**Description of the task:** Count the lines below that contain the word "filename", and report only that number.

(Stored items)
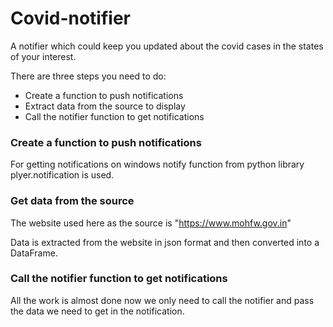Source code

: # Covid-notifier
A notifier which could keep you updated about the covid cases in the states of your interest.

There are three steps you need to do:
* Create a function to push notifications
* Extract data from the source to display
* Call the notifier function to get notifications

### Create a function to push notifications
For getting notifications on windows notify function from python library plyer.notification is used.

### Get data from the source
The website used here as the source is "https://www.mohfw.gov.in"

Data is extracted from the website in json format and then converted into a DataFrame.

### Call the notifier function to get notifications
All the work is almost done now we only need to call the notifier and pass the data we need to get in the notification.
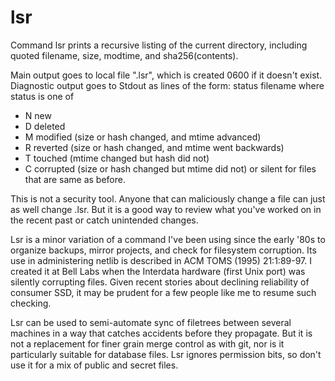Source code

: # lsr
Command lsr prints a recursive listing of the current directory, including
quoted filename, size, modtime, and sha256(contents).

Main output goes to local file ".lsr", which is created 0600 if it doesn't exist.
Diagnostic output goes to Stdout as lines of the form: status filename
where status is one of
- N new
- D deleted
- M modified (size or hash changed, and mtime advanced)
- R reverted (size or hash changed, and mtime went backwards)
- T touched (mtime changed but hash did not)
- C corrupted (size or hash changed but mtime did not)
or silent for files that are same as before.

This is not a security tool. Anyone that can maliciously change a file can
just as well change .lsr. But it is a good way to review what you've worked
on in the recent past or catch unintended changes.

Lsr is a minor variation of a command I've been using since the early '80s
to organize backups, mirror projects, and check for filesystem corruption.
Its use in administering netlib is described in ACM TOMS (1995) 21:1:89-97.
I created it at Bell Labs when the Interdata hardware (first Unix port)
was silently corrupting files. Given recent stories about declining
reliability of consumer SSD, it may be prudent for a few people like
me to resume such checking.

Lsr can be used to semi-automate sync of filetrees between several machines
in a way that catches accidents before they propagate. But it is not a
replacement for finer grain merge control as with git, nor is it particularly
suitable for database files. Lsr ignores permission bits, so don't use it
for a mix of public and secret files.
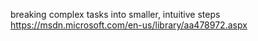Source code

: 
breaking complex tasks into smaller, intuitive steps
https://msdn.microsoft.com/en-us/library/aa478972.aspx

**Result:** 2